In his distress he began to hedge, saying: "Of course, she is rather tall and her feet are in some sort of proportion—in fact, they are perfectly symmetrical feet—"
Never in his life had he encountered a pair of such angrily beautiful eyes. Speech stopped with a dry gulp.
"We now come to 'General Remarks,'" she said in a voice made absolutely steady and emotionless. "Have you any remarks of that description to offer, Mr. Gatewood?"
"I'm willing to make remarks," he said, "if I only knew what you wished me to say."
She mused, eyes on the sunny window, then looked up. "Where did you last see her?"
"Near Fifth Avenue."
"And what street?"
He named the street.
"Near here?"
"Rather," he said timidly.
She ruffled the edges of her pad, wrote something and erased it, bit her scarlet upper lip, and frowned.
"Out of doors, of course?"
"No; indoors," he admitted furtively.
She looked up with a movement almost nervous.
"Do you dare—I mean, care—to be more concise?"
"I would rather not," he replied in a voice from which he hoped he had expelled the tremors of alarm.
"As you please, Mr. Gatewood. And would you care to answer any of these other questions: Who and what are or were her parents? Give all particulars concerning all her relatives. Is she employed or not? What are her social, financial, and general circumstances? Her character, personal traits, aims, interests, desires? Has she any vices? Any virtues? Talents? Ambitions? Caprices? Fads? Are you in love with her? Is—"
"Yes," he said, "I am."
"Is she in love with you?"
"No; she hates me—I'm afraid."
"Is she in love with anybody?"
"That is a very difficult—"
The girl wrote: "He doesn't know," with a satisfaction apparently causeless.

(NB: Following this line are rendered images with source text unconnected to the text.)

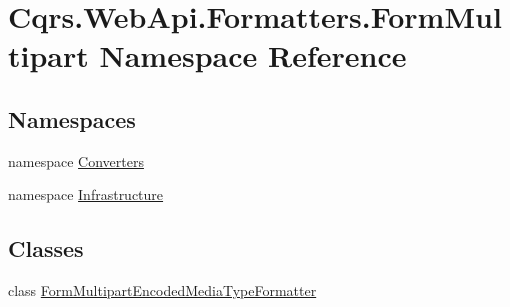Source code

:\hypertarget{namespaceCqrs_1_1WebApi_1_1Formatters_1_1FormMultipart}{}\section{Cqrs.\+Web\+Api.\+Formatters.\+Form\+Multipart Namespace Reference}
\label{namespaceCqrs_1_1WebApi_1_1Formatters_1_1FormMultipart}
\subsection*{Namespaces}
\begin{DoxyCompactItemize}
\item 
namespace \hyperlink{namespaceCqrs_1_1WebApi_1_1Formatters_1_1FormMultipart_1_1Converters}{Converters}
\item 
namespace \hyperlink{namespaceCqrs_1_1WebApi_1_1Formatters_1_1FormMultipart_1_1Infrastructure}{Infrastructure}
\end{DoxyCompactItemize}
\subsection*{Classes}
\begin{DoxyCompactItemize}
\item 
class \hyperlink{classCqrs_1_1WebApi_1_1Formatters_1_1FormMultipart_1_1FormMultipartEncodedMediaTypeFormatter}{Form\+Multipart\+Encoded\+Media\+Type\+Formatter}
\end{DoxyCompactItemize}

"Is she a relative of yours, Mr. Gatewood?" very sweetly.
"No, Miss Southerland," very positively.
"You—you desire to marry her—you say?"
"I do. But I didn't say it."
She was silent; then:
"What is her name?" in a low voice which started several agreeable thrills chasing one another over him.

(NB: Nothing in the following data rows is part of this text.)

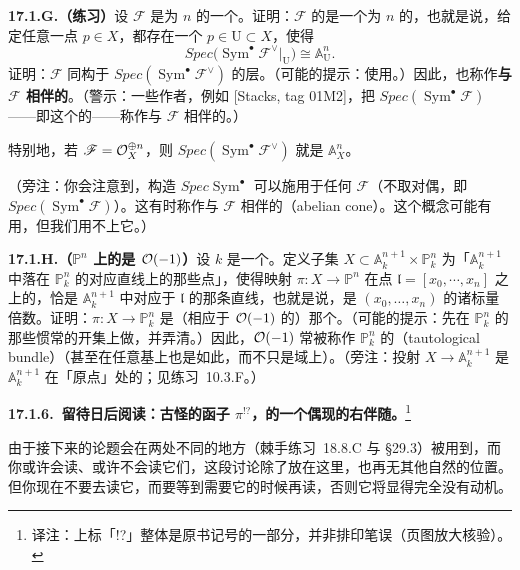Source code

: \textbf{17.1.G.（练习）}\quad 设 $\mathscr{F}$ 是\trRank{}为 $n$ 的一个\trLocallyFreeSheaf。证明：$\mathscr{F}$ 的\trTotalSpace{}是一个\trRank{}为 $n$ 的\emph{\trVectorBundle}，也就是说，给定任意一点 $p\in X$，都存在一个\trOpen\trNeighborhood{} $p\in\mathrm{U}\subset X$，使得
\[
\mathit{Spec}\bigl(\operatorname{Sym}^\bullet\mathscr{F}^{\vee}|_{\mathrm{U}}\bigr)\cong\mathbb{A}^n_{\mathrm{U}}.
\]
证明：$\mathscr{F}$ 同构于\trTotalSpace{} $\mathit{Spec}(\operatorname{Sym}^\bullet\mathscr{F}^{\vee})$ 的\trSection{}层。（可能的提示：使用\trTransitionFunction。）因此，\trTotalSpace{}也称作\textbf{与\trLocallyFreeSheaf{} $\mathscr{F}$ 相伴的\trVectorBundle}。（警示：一些作者，例如 [Stacks, tag 01M2]，把 $\mathit{Spec}(\operatorname{Sym}^\bullet\mathscr{F})$——即这个\trVectorBundle{}的\trDual——称作与 $\mathscr{F}$ 相伴的\trVectorBundle。）

特别地，若 $\mathscr{F}=\OO_X^{\oplus n}$，则 $\mathit{Spec}(\operatorname{Sym}^\bullet\mathscr{F}^{\vee})$ 就是 $\mathbb{A}^n_X$。

（旁注：你会注意到，构造 $\mathit{Spec}\operatorname{Sym}^\bullet$ 可以施用于任何\trCoherentSheaf{} $\mathscr{F}$（不取对偶，即 $\mathit{Spec}(\operatorname{Sym}^\bullet\mathscr{F})$）。这有时称作与 $\mathscr{F}$ 相伴的\textbf{\trAbelian\trCone}（abelian cone）。这个概念可能有用，但我们用不上它。）

\textbf{17.1.H.（$\mathbb{P}^n$ 上的\trTautologicalBundle{}是 $\OO(-1)$）}\quad 设 $k$ 是一个\trField。定义子集 $X\subset\mathbb{A}^{n+1}_k\times\mathbb{P}^n_k$ 为「$\mathbb{A}^{n+1}_k$ 中落在 $\mathbb{P}^n_k$ 的对应直线上的那些点」，使得映射 $\pi\colon X\to\mathbb{P}^n$ 在点 $\mathfrak{l}=[x_0,\cdots,x_n]$ 之上的\trFiber，恰是 $\mathbb{A}^{n+1}_k$ 中对应于 $\mathfrak{l}$ 的那条直线，也就是说，是 $(x_0,\dots,x_n)$ 的诸标量倍数。证明：$\pi\colon X\to\mathbb{P}^n_k$ 是（相应于\trInvertibleSheaf{} $\OO(-1)$ 的）那个\trLineBundle。（可能的提示：先在 $\mathbb{P}^n_k$ 的那些惯常的\trAffine{}开集上做，并弄清\trTransitionFunction。）因此，$\OO(-1)$ 常被称作 $\mathbb{P}^n_k$ 的\textbf{\trTautologicalBundle}（tautological bundle）（甚至在任意基上也是如此，而不只是域上）。（旁注：投射 $X\to\mathbb{A}^{n+1}_k$ 是 $\mathbb{A}^{n+1}_k$ 在「原点」处的\trBlowup；见\mbox{练习~10.3.F}。）

\textbf{17.1.6.\ 留待日后阅读：古怪的函子 $\pi^{!?}$，\trPushforward{}的一个偶现的右伴随。}\footnote{译注：上标「!?」整体是原书记号的一部分，并非排印笔误（页图放大核验）。}

由于接下来的论题会在两处不同的地方（\mbox{棘手练习~18.8.C} 与 \S29.3）被用到，而你或许会读、或许不会读它们，这段讨论除了放在这里，也再无其他自然的位置。但你现在不要去读它，而要等到需要它的时候再读，否则它将显得完全没有动机。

"I—I decline to answer," he stammered.
"On what grounds, Mr. Gatewood?"
He looked her full in the eyes; suddenly he bent forward and gazed at the printed paper from which she had been apparently reading.
"Why, all those questions you are scaring me with are not there!" he exclaimed indignantly. "You are making them up?"

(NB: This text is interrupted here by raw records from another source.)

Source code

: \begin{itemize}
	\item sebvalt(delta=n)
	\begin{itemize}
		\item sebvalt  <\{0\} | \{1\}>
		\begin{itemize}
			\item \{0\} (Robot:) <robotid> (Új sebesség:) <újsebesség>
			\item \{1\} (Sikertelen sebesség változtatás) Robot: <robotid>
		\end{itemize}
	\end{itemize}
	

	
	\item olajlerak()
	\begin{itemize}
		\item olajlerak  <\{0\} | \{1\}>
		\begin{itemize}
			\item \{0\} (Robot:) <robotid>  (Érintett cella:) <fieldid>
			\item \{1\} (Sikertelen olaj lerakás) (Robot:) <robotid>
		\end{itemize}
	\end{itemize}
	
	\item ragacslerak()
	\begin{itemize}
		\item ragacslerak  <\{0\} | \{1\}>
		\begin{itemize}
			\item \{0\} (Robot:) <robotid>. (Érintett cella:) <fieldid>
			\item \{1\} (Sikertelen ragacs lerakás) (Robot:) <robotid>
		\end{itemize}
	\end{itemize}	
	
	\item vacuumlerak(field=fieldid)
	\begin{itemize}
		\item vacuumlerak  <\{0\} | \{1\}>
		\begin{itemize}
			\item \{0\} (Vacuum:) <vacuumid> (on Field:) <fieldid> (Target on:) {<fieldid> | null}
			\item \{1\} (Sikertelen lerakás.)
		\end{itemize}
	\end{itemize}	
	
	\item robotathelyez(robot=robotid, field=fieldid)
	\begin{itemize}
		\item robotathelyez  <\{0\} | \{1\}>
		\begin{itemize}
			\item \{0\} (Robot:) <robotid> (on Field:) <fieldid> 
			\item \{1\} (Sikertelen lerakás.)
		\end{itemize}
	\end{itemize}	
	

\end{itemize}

"I—I know, but"—she was flushing furiously—"but they are on the other forms—some of them. Can't you see you are answering 'Form K'? That is a special form—"
"But why do you ask me questions that are not on Form K?"
"Because it is my duty to do all I can to secure evidence which may lead to the discovery of the person you desire to find. I—I assure you, Mr, Gatewood, this duty is not—not always agreeable—and some people make it harder still."
Gatewood looked out of the window. Various emotions—among them shame, mortification, chagrin—pervaded him, and chased each other along his nervous system, coloring his neck and ears a fiery red for the enlightenment of any observer.
"I—I did not mean to offend you," said the girl in a low voice—such a gently regretful voice that Gatewood swung around in his chair.
"There is nothing I would not be glad to tell you about the woman I have fallen in love with," he said. "She is overwhelmingly lovely; and—when I dare—I will tell you her name and where I first saw her—and where I saw her last—if you desire. Shall I?"
"It would be advisable. When will you do this?"